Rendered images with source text
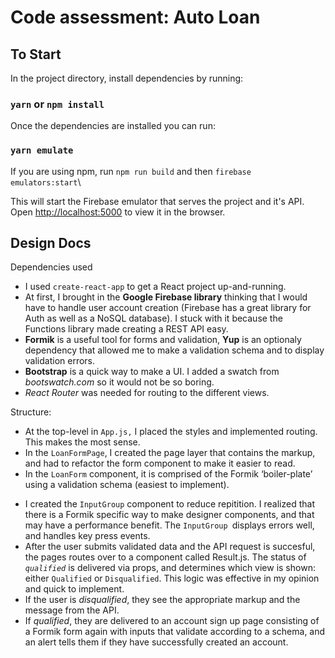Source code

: # Code assessment: Auto Loan

## To Start

In the project directory, install dependencies by running:

### `yarn` or `npm install`

Once the dependencies are installed you can run:

### `yarn emulate`

If you are using npm, run `npm run build` and then `firebase emulators:start`\

This will start the Firebase emulator that serves the project and it's API.\
Open [http://localhost:5000](http://localhost:5000) to view it in the browser.

## Design Docs

Dependencies used

- I used `create-react-app` to get a React project up-and-running.
- At first, I brought in the **Google Firebase library** thinking that I would have to handle user account creation (Firebase has a great library for Auth as well as a NoSQL database). I stuck with it because the Functions library made creating a REST API easy.
- **Formik** is a useful tool for forms and validation, **Yup** is an optionaly dependency that allowed me to make a validation schema and to display validation errors.
- **Bootstrap** is a quick way to make a UI. I added a swatch from _bootswatch.com_ so it would not be so boring.
- _React Router_ was needed for routing to the different views.

Structure:

- At the top-level in `App.js,` I placed the styles and implemented routing. This makes the most sense.
- In the `LoanFormPage`, I created the page layer that contains the markup, and had to refactor the form component to make it easier to read.
- In the `LoanForm` component, it is comprised of the Formik ‘boiler-plate’ using a validation schema (easiest to implement).

* I created the `InputGroup` component to reduce repitition. I realized that there is a Formik specific way to make designer components, and that may have a performance benefit. The `InputGroup `displays errors well, and handles key press events.
* After the user submits validated data and the API request is succesful, the pages routes over to a component called Result.js. The status of _`qualified`_ is delivered via props, and determines which view is shown: either `Qualified` or `Disqualified`. This logic was effective in my opinion and quick to implement.
* If the user is _disqualified_, they see the appropriate markup and the message from the API.
* If _qualified_, they are delivered to an account sign up page consisting of a Formik form again with inputs that validate according to a schema, and an alert tells them if they have successfully created an account.
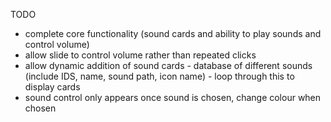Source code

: TODO 

- complete core functionality (sound cards and ability to play sounds and control volume)
- allow slide to control volume rather than repeated clicks
- allow dynamic addition of sound cards - database of different sounds (include IDS, name, sound path, icon name) - loop through this to display cards 
- sound control only appears once sound is chosen, change colour when chosen 

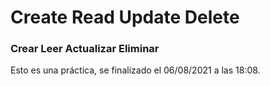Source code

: # Create Read Update Delete
### Crear Leer Actualizar Eliminar

Esto es una práctica, se finalizado el 06/08/2021 a las 18:08.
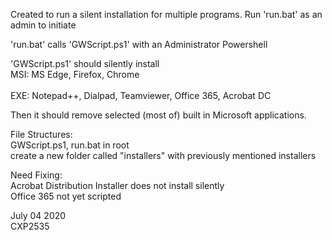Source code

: Created to run a silent installation for multiple programs.
Run 'run.bat' as an admin to initiate

'run.bat' calls 'GWScript.ps1' with an Administrator Powershell

'GWScript.ps1' should silently install
<br>
MSI: MS Edge, Firefox, Chrome	
<br>
EXE: Notepad++, Dialpad, Teamviewer, Office 365, Acrobat DC	

Then it should remove selected (most of) built in Microsoft applications.

File Structures:
	<br>GWScript.ps1, run.bat in root
	<br>create a new folder called "installers" with previously mentioned installers

Need Fixing: 
	<br>Acrobat Distribution Installer does not install silently
	<br>Office 365 not yet scripted

July 04 2020
	<br>CXP2535
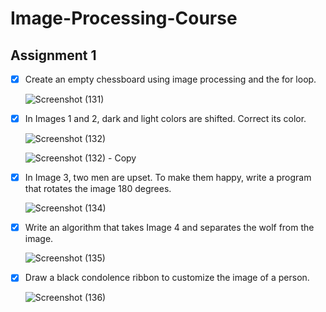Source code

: # Image-Processing-Course

## Assignment 1

- [x] Create an empty chessboard using image processing and the for loop.

  ![Screenshot (131)](https://user-images.githubusercontent.com/88143329/139413640-3e338ec3-1670-4d20-8211-dafeb4dd7f4d.png)
  
 
- [x] In Images 1 and 2, dark and light colors are shifted. Correct its color.

  ![Screenshot (132)](https://user-images.githubusercontent.com/88143329/139416001-8ad062e6-be0f-4826-92ac-8b23d2dea77f.png)
  
  ![Screenshot (132) - Copy](https://user-images.githubusercontent.com/88143329/139416063-c8c299fb-b89b-4791-9aa6-ae0cc06faed6.png)
  
  
- [x] In Image 3, two men are upset. To make them happy, write a program that rotates the image 180 degrees.

  ![Screenshot (134)](https://user-images.githubusercontent.com/88143329/139416354-978d9b5c-50d8-4f00-bc21-9df366207a29.png)
  
  
- [x] Write an algorithm that takes Image 4 and separates the wolf from the image.

  ![Screenshot (135)](https://user-images.githubusercontent.com/88143329/139416662-51b91fa0-5be0-437e-b7aa-10ab7c12c956.png)
  
  
- [x] Draw a black condolence ribbon to customize the image of a person.

   ![Screenshot (136)](https://user-images.githubusercontent.com/88143329/139416857-be196017-7e42-41fa-aa2c-5a9701314470.png)
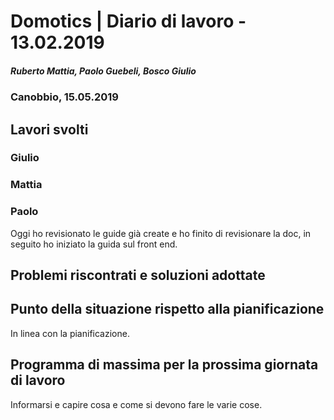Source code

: # Domotics | Diario di lavoro - 13.02.2019

##### Ruberto Mattia, Paolo Guebeli, Bosco Giulio

### Canobbio, 15.05.2019

## Lavori svolti

### Giulio

### Mattia

### Paolo

Oggi ho revisionato le guide già create e ho finito di revisionare la doc, in seguito ho iniziato la guida sul front end.


##  Problemi riscontrati e soluzioni adottate


##  Punto della situazione rispetto alla pianificazione
In linea con la pianificazione.


## Programma di massima per la prossima giornata di lavoro
Informarsi e capire cosa e come si devono fare le varie cose.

Your assignment: What is needed is a word-for-word restatement of the entries, minus any pictures.

Task response:
Source code

: # Code assessment: Auto Loan

## To Start

In the project directory, install dependencies by running:

### `yarn` or `npm install`

Once the dependencies are installed you can run:

### `yarn emulate`

If you are using npm, run `npm run build` and then `firebase emulators:start`\

This will start the Firebase emulator that serves the project and it's API.\
Open [http://localhost:5000](http://localhost:5000) to view it in the browser.

## Design Docs

Dependencies used

- I used `create-react-app` to get a React project up-and-running.
- At first, I brought in the **Google Firebase library** thinking that I would have to handle user account creation (Firebase has a great library for Auth as well as a NoSQL database). I stuck with it because the Functions library made creating a REST API easy.
- **Formik** is a useful tool for forms and validation, **Yup** is an optionaly dependency that allowed me to make a validation schema and to display validation errors.
- **Bootstrap** is a quick way to make a UI. I added a swatch from _bootswatch.com_ so it would not be so boring.
- _React Router_ was needed for routing to the different views.

Structure:

- At the top-level in `App.js,` I placed the styles and implemented routing. This makes the most sense.
- In the `LoanFormPage`, I created the page layer that contains the markup, and had to refactor the form component to make it easier to read.
- In the `LoanForm` component, it is comprised of the Formik ‘boiler-plate’ using a validation schema (easiest to implement).

* I created the `InputGroup` component to reduce repitition. I realized that there is a Formik specific way to make designer components, and that may have a performance benefit. The `InputGroup `displays errors well, and handles key press events.
* After the user submits validated data and the API request is succesful, the pages routes over to a component called Result.js. The status of _`qualified`_ is delivered via props, and determines which view is shown: either `Qualified` or `Disqualified`. This logic was effective in my opinion and quick to implement.
* If the user is _disqualified_, they see the appropriate markup and the message from the API.
* If _qualified_, they are delivered to an account sign up page consisting of a Formik form again with inputs that validate according to a schema, and an alert tells them if they have successfully created an account.
Source code

: TODO 

- complete core functionality (sound cards and ability to play sounds and control volume)
- allow slide to control volume rather than repeated clicks
- allow dynamic addition of sound cards - database of different sounds (include IDS, name, sound path, icon name) - loop through this to display cards 
- sound control only appears once sound is chosen, change colour when chosen 

Source code

: # Create Read Update Delete
### Crear Leer Actualizar Eliminar

Esto es una práctica, se finalizado el 06/08/2021 a las 18:08.
Source code

: Created to run a silent installation for multiple programs.
Run 'run.bat' as an admin to initiate

'run.bat' calls 'GWScript.ps1' with an Administrator Powershell

'GWScript.ps1' should silently install
<br>
MSI: MS Edge, Firefox, Chrome	
<br>
EXE: Notepad++, Dialpad, Teamviewer, Office 365, Acrobat DC	

Then it should remove selected (most of) built in Microsoft applications.

File Structures:
	<br>GWScript.ps1, run.bat in root
	<br>create a new folder called "installers" with previously mentioned installers

Need Fixing: 
	<br>Acrobat Distribution Installer does not install silently
	<br>Office 365 not yet scripted

July 04 2020
	<br>CXP2535
Source code

: # Image-Processing-Course

## Assignment 1

- [x] Create an empty chessboard using image processing and the for loop.

  ![Screenshot (131)](https://user-images.githubusercontent.com/88143329/139413640-3e338ec3-1670-4d20-8211-dafeb4dd7f4d.png)
  
 
- [x] In Images 1 and 2, dark and light colors are shifted. Correct its color.

  ![Screenshot (132)](https://user-images.githubusercontent.com/88143329/139416001-8ad062e6-be0f-4826-92ac-8b23d2dea77f.png)
  
  ![Screenshot (132) - Copy](https://user-images.githubusercontent.com/88143329/139416063-c8c299fb-b89b-4791-9aa6-ae0cc06faed6.png)
  
  
- [x] In Image 3, two men are upset. To make them happy, write a program that rotates the image 180 degrees.

  ![Screenshot (134)](https://user-images.githubusercontent.com/88143329/139416354-978d9b5c-50d8-4f00-bc21-9df366207a29.png)
  
  
- [x] Write an algorithm that takes Image 4 and separates the wolf from the image.

  ![Screenshot (135)](https://user-images.githubusercontent.com/88143329/139416662-51b91fa0-5be0-437e-b7aa-10ab7c12c956.png)
  
  
- [x] Draw a black condolence ribbon to customize the image of a person.

   ![Screenshot (136)](https://user-images.githubusercontent.com/88143329/139416857-be196017-7e42-41fa-aa2c-5a9701314470.png)
Source code

: # Domotics | Diario di lavoro - 13.02.2019

##### Ruberto Mattia, Paolo Guebeli, Bosco Giulio

### Canobbio, 15.05.2019

## Lavori svolti

### Giulio

### Mattia

### Paolo

Oggi ho revisionato le guide già create e ho finito di revisionare la doc, in seguito ho iniziato la guida sul front end.


##  Problemi riscontrati e soluzioni adottate


##  Punto della situazione rispetto alla pianificazione
In linea con la pianificazione.


## Programma di massima per la prossima giornata di lavoro
Informarsi e capire cosa e come si devono fare le varie cose.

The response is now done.